> _WORK TO BE COMPLETED_:
The response should contain all of the data below, reproduced exactly, and no pictures.
(RECORDED INFORMATION)
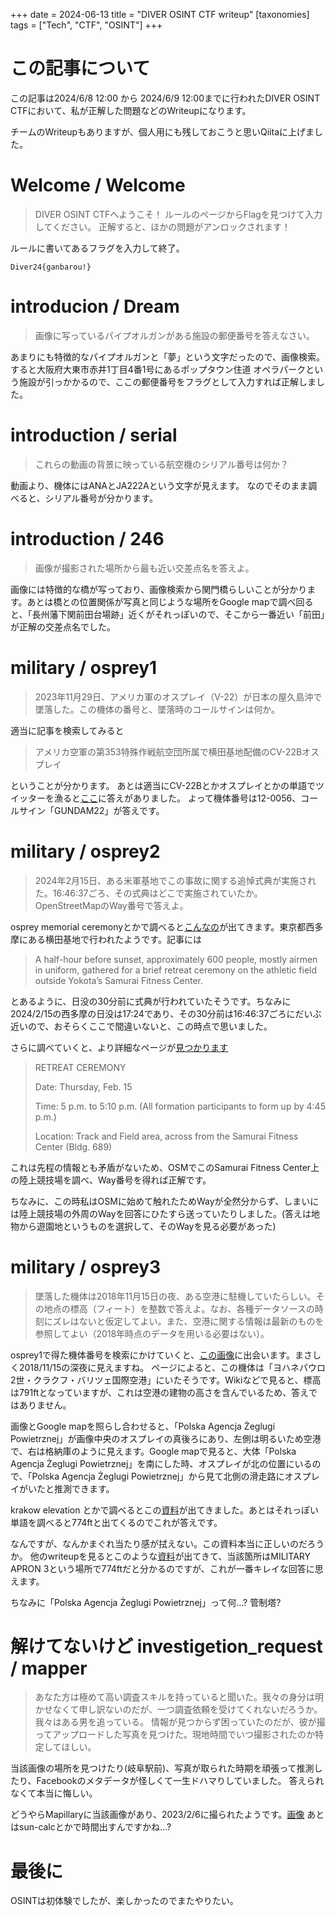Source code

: +++
date = 2024-06-13
title = "DIVER OSINT CTF writeup"
[taxonomies]
tags = ["Tech", "CTF", "OSINT"]
+++

# この記事について
この記事は2024/6/8 12:00 から 2024/6/9 12:00までに行われたDIVER OSINT CTFにおいて、私が正解した問題などのWriteupになります。

チームのWriteupもありますが、個人用にも残しておこうと思いQiitaに上げました。

# Welcome / Welcome
>DIVER OSINT CTFへようこそ！
ルールのページからFlagを見つけて入力してください。
正解すると、ほかの問題がアンロックされます！

ルールに書いてあるフラグを入力して終了。
```
Diver24{ganbarou!}
```

# introducion / Dream
>画像に写っているパイプオルガンがある施設の郵便番号を答えなさい。

あまりにも特徴的なパイプオルガンと「夢」という文字だったので、画像検索。
すると大阪府大東市赤井1丁目4番1号にあるポップタウン住道 オペラパークという施設が引っかかるので、ここの郵便番号をフラグとして入力すれば正解しました。

# introduction / serial
>これらの動画の背景に映っている航空機のシリアル番号は何か？ 

動画より、機体にはANAとJA222Aという文字が見えます。
なのでそのまま調べると、シリアル番号が分かります。

# introduction / 246
> 画像が撮影された場所から最も近い交差点名を答えよ。

画像には特徴的な橋が写っており、画像検索から関門橋らしいことが分かります。あとは橋との位置関係が写真と同じような場所をGoogle mapで調べ回ると、「長州藩下関前田台場跡」近くがそれっぽいので、そこから一番近い「前田」が正解の交差点名でした。

# military / osprey1
> 2023年11月29日、アメリカ軍のオスプレイ（V-22）が日本の屋久島沖で墜落した。この機体の番号と、墜落時のコールサインは何か。

適当に記事を検索してみると
> アメリカ空軍の第353特殊作戦航空団所属で横田基地配備のCV-22Bオスプレイ

ということが分かります。
あとは適当にCV-22Bとかオスプレイとかの単語でツイッターを漁ると[ここ](https://x.com/oldconnie/status/1730235904592134469)に答えがありました。
よって機体番号は12-0056、コールサイン「GUNDAM22」が答えです。

# military / osprey2
> 2024年2月15日、ある米軍基地でこの事故に関する追悼式典が実施された。16:46:37ごろ、その式典はどこで実施されていたか。
OpenStreetMapのWay番号で答えよ。

osprey memorial ceremonyとかで調べると[こんなの](https://www.stripes.com/branches/air_force/2024-02-15/osprey-crash-japan-yokota-service-13010379.html)が出てきます。東京都西多摩にある横田基地で行われたようです。記事には
> A half-hour before sunset, approximately 600 people, mostly airmen in uniform, gathered for a brief retreat ceremony on the athletic field outside Yokota’s Samurai Fitness Center.

とあるように、日没の30分前に式典が行われていたそうです。ちなみに2024/2/15の西多摩の日没は17:24であり、その30分前は16:46:37ごろにだいぶ近いので、おそらくここで間違いないと、この時点で思いました。

さらに調べていくと、より詳細なページが[見つかります](https://www.yokota.af.mil/News/Latest-Announcements/Article/3672888/gundam-22-memorial-service/)
> RETREAT CEREMONY
>
> Date: Thursday, Feb. 15
>
> Time: 5 p.m. to 5:10 p.m. (All formation participants to form up by 4:45 p.m.)
>
> Location: Track and Field area, across from the Samurai Fitness Center (Bldg. 689)

これは先程の情報とも矛盾がないため、OSMでこのSamurai Fitness Center上の陸上競技場を調べ、Way番号を得れば正解です。

ちなみに、この時私はOSMに始めて触れたためWayが全然分からず、しまいには陸上競技場の外周のWayを回答にひたすら送っていたりしました。(答えは地物から遊園地というものを選択して、そのWayを見る必要があった)

# military / osprey3
> 墜落した機体は2018年11月15日の夜、ある空港に駐機していたらしい。その地点の標高（フィート）を整数で答えよ。なお、各種データソースの時刻にズレはないと仮定してよい。また、空港に関する情報は最新のものを参照してよい（2018年時点のデータを用いる必要はない）。

osprey1で得た機体番号を検索にかけていくと、[この画像](https://www.jetphotos.com/photo/9144357)に出会います。まさしく2018/11/15の深夜に見えますね。
ページによると、この機体は「ヨハネパウロ2世・クラクフ・バリツェ国際空港」にいたそうです。Wikiなどで見ると、標高は791ftとなっていますが、これは空港の建物の高さを含んでいるため、答えではありません。

画像とGoogle mapを照らし合わせると、「Polska Agencja Żeglugi Powietrznej」が画像中央のオスプレイの真後ろにあり、左側は明るいため空港で、右は格納庫のように見えます。Google mapで見ると、大体「Polska Agencja Żeglugi Powietrznej」を南にした時、オスプレイが北の位置にいるので、「Polska Agencja Żeglugi Powietrznej」から見て北側の滑走路にオスプレイがいたと推測できます。

krakow elevation とかで調べるとこの[資料](https://www.ais.pansa.pl/aip/pliki/EP_AD_2_EPKK_en.pdf)が出てきました。あとはそれっぽい単語を調べると774ftと出てくるのでこれが答えです。

なんですが、なんかまぐれ当たり感が拭えない。この資料本当に正しいのだろうか。
他のwriteupを見るとこのような[資料](https://krakowairport.pl/storage/2021-01/ep-ad-2-epkk-1-1-1-en1-1611834393HArbS.pdf)が出てきて、当該箇所はMILITARY APRON 3という場所で774ftだと分かるのですが、これが一番キレイな回答に思えます。

ちなみに「Polska Agencja Żeglugi Powietrznej」って何...? 管制塔?

# 解けてないけど investigetion_request / mapper
> あなた方は極めて高い調査スキルを持っていると聞いた。我々の身分は明かせなくて申し訳ないのだが、一つ調査依頼を受けてくれないだろうか。
我々はある男を追っている。
情報が見つからず困っていたのだが、彼が撮ってアップロードした写真を見つけた。現地時間でいつ撮影されたのか特定してほしい。

当該画像の場所を見つけたり(岐阜駅前)、写真が取られた時期を頑張って推測したり、Facebookのメタデータが怪しくて一生ドハマりしていました。
答えられなくて本当に悔しい。

どうやらMapillaryに当該画像があり、2023/2/6に撮られたようです。[画像](https://www.mapillary.com/app/?lat=35.412007&lng=136.756698&z=18.507253381463244&focus=photo&pKey=438678415240541)
あとはsun-calcとかで時間出すんですかね...?

# 最後に
OSINTは初体験でしたが、楽しかったのでまたやりたい。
(End RECORDED INFORMATION)
> _SOLUTION TO THE EXERCISE_:
Source code

: +++
date = 2024-06-13
title = "DIVER OSINT CTF writeup"
[taxonomies]
tags = ["Tech", "CTF", "OSINT"]
+++

# この記事について
この記事は2024/6/8 12:00 から 2024/6/9 12:00までに行われたDIVER OSINT CTFにおいて、私が正解した問題などのWriteupになります。

チームのWriteupもありますが、個人用にも残しておこうと思いQiitaに上げました。

# Welcome / Welcome
>DIVER OSINT CTFへようこそ！
ルールのページからFlagを見つけて入力してください。
正解すると、ほかの問題がアンロックされます！

ルールに書いてあるフラグを入力して終了。
```
Diver24{ganbarou!}
```

# introducion / Dream
>画像に写っているパイプオルガンがある施設の郵便番号を答えなさい。

あまりにも特徴的なパイプオルガンと「夢」という文字だったので、画像検索。
すると大阪府大東市赤井1丁目4番1号にあるポップタウン住道 オペラパークという施設が引っかかるので、ここの郵便番号をフラグとして入力すれば正解しました。

# introduction / serial
>これらの動画の背景に映っている航空機のシリアル番号は何か？ 

動画より、機体にはANAとJA222Aという文字が見えます。
なのでそのまま調べると、シリアル番号が分かります。

# introduction / 246
> 画像が撮影された場所から最も近い交差点名を答えよ。

画像には特徴的な橋が写っており、画像検索から関門橋らしいことが分かります。あとは橋との位置関係が写真と同じような場所をGoogle mapで調べ回ると、「長州藩下関前田台場跡」近くがそれっぽいので、そこから一番近い「前田」が正解の交差点名でした。

# military / osprey1
> 2023年11月29日、アメリカ軍のオスプレイ（V-22）が日本の屋久島沖で墜落した。この機体の番号と、墜落時のコールサインは何か。

適当に記事を検索してみると
> アメリカ空軍の第353特殊作戦航空団所属で横田基地配備のCV-22Bオスプレイ

ということが分かります。
あとは適当にCV-22Bとかオスプレイとかの単語でツイッターを漁ると[ここ](https://x.com/oldconnie/status/1730235904592134469)に答えがありました。
よって機体番号は12-0056、コールサイン「GUNDAM22」が答えです。

# military / osprey2
> 2024年2月15日、ある米軍基地でこの事故に関する追悼式典が実施された。16:46:37ごろ、その式典はどこで実施されていたか。
OpenStreetMapのWay番号で答えよ。

osprey memorial ceremonyとかで調べると[こんなの](https://www.stripes.com/branches/air_force/2024-02-15/osprey-crash-japan-yokota-service-13010379.html)が出てきます。東京都西多摩にある横田基地で行われたようです。記事には
> A half-hour before sunset, approximately 600 people, mostly airmen in uniform, gathered for a brief retreat ceremony on the athletic field outside Yokota’s Samurai Fitness Center.

とあるように、日没の30分前に式典が行われていたそうです。ちなみに2024/2/15の西多摩の日没は17:24であり、その30分前は16:46:37ごろにだいぶ近いので、おそらくここで間違いないと、この時点で思いました。

さらに調べていくと、より詳細なページが[見つかります](https://www.yokota.af.mil/News/Latest-Announcements/Article/3672888/gundam-22-memorial-service/)
> RETREAT CEREMONY
>
> Date: Thursday, Feb. 15
>
> Time: 5 p.m. to 5:10 p.m. (All formation participants to form up by 4:45 p.m.)
>
> Location: Track and Field area, across from the Samurai Fitness Center (Bldg. 689)

これは先程の情報とも矛盾がないため、OSMでこのSamurai Fitness Center上の陸上競技場を調べ、Way番号を得れば正解です。

ちなみに、この時私はOSMに始めて触れたためWayが全然分からず、しまいには陸上競技場の外周のWayを回答にひたすら送っていたりしました。(答えは地物から遊園地というものを選択して、そのWayを見る必要があった)

# military / osprey3
> 墜落した機体は2018年11月15日の夜、ある空港に駐機していたらしい。その地点の標高（フィート）を整数で答えよ。なお、各種データソースの時刻にズレはないと仮定してよい。また、空港に関する情報は最新のものを参照してよい（2018年時点のデータを用いる必要はない）。

osprey1で得た機体番号を検索にかけていくと、[この画像](https://www.jetphotos.com/photo/9144357)に出会います。まさしく2018/11/15の深夜に見えますね。
ページによると、この機体は「ヨハネパウロ2世・クラクフ・バリツェ国際空港」にいたそうです。Wikiなどで見ると、標高は791ftとなっていますが、これは空港の建物の高さを含んでいるため、答えではありません。

画像とGoogle mapを照らし合わせると、「Polska Agencja Żeglugi Powietrznej」が画像中央のオスプレイの真後ろにあり、左側は明るいため空港で、右は格納庫のように見えます。Google mapで見ると、大体「Polska Agencja Żeglugi Powietrznej」を南にした時、オスプレイが北の位置にいるので、「Polska Agencja Żeglugi Powietrznej」から見て北側の滑走路にオスプレイがいたと推測できます。

krakow elevation とかで調べるとこの[資料](https://www.ais.pansa.pl/aip/pliki/EP_AD_2_EPKK_en.pdf)が出てきました。あとはそれっぽい単語を調べると774ftと出てくるのでこれが答えです。

なんですが、なんかまぐれ当たり感が拭えない。この資料本当に正しいのだろうか。
他のwriteupを見るとこのような[資料](https://krakowairport.pl/storage/2021-01/ep-ad-2-epkk-1-1-1-en1-1611834393HArbS.pdf)が出てきて、当該箇所はMILITARY APRON 3という場所で774ftだと分かるのですが、これが一番キレイな回答に思えます。

ちなみに「Polska Agencja Żeglugi Powietrznej」って何...? 管制塔?

# 解けてないけど investigetion_request / mapper
> あなた方は極めて高い調査スキルを持っていると聞いた。我々の身分は明かせなくて申し訳ないのだが、一つ調査依頼を受けてくれないだろうか。
我々はある男を追っている。
情報が見つからず困っていたのだが、彼が撮ってアップロードした写真を見つけた。現地時間でいつ撮影されたのか特定してほしい。

当該画像の場所を見つけたり(岐阜駅前)、写真が取られた時期を頑張って推測したり、Facebookのメタデータが怪しくて一生ドハマりしていました。
答えられなくて本当に悔しい。

どうやらMapillaryに当該画像があり、2023/2/6に撮られたようです。[画像](https://www.mapillary.com/app/?lat=35.412007&lng=136.756698&z=18.507253381463244&focus=photo&pKey=438678415240541)
あとはsun-calcとかで時間出すんですかね...?

# 最後に
OSINTは初体験でしたが、楽しかったのでまたやりたい。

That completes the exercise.